## [TO DO]
What is needed is the run of lines from the one with "This directory contains" through the close of the data, set down exactly.

[Records drawn from a dataset]

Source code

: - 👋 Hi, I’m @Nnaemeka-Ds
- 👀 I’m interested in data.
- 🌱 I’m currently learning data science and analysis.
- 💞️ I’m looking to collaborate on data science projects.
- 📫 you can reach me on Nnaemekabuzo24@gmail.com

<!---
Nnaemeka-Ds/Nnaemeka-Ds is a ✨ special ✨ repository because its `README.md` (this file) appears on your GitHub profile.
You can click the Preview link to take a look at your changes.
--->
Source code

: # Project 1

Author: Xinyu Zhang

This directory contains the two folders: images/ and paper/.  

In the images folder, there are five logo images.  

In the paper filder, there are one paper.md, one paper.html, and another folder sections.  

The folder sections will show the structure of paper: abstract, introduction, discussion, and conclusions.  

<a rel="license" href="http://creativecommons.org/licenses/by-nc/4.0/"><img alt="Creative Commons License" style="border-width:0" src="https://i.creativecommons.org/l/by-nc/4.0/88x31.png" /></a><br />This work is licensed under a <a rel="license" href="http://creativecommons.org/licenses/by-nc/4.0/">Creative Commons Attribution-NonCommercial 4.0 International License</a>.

## [RESULT]
This directory contains the two folders: images/ and paper/.  

In the images folder, there are five logo images.  

In the paper filder, there are one paper.md, one paper.html, and another folder sections.  

The folder sections will show the structure of paper: abstract, introduction, discussion, and conclusions.  

<a rel="license" href="http://creativecommons.org/licenses/by-nc/4.0/"><img alt="Creative Commons License" style="border-width:0" src="https://i.creativecommons.org/l/by-nc/4.0/88x31.png" /></a><br />This work is licensed under a <a rel="license" href="http://creativecommons.org/licenses/by-nc/4.0/">Creative Commons Attribution-NonCommercial 4.0 International License</a>.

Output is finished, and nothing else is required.